# [Input for this task]
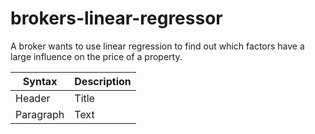 # brokers-linear-regressor
A broker wants to use linear regression to find out which factors have a large influence on the price of a property.

| Syntax | Description |
| ----------- | ----------- |
| Header | Title |
| Paragraph | Text |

# [Task item]
Lines from the one containing "Syntax | Description |" through the last line of the records, restated word for word: that is the whole response.

# [Completed exercise]
| Syntax | Description |
| ----------- | ----------- |
| Header | Title |
| Paragraph | Text |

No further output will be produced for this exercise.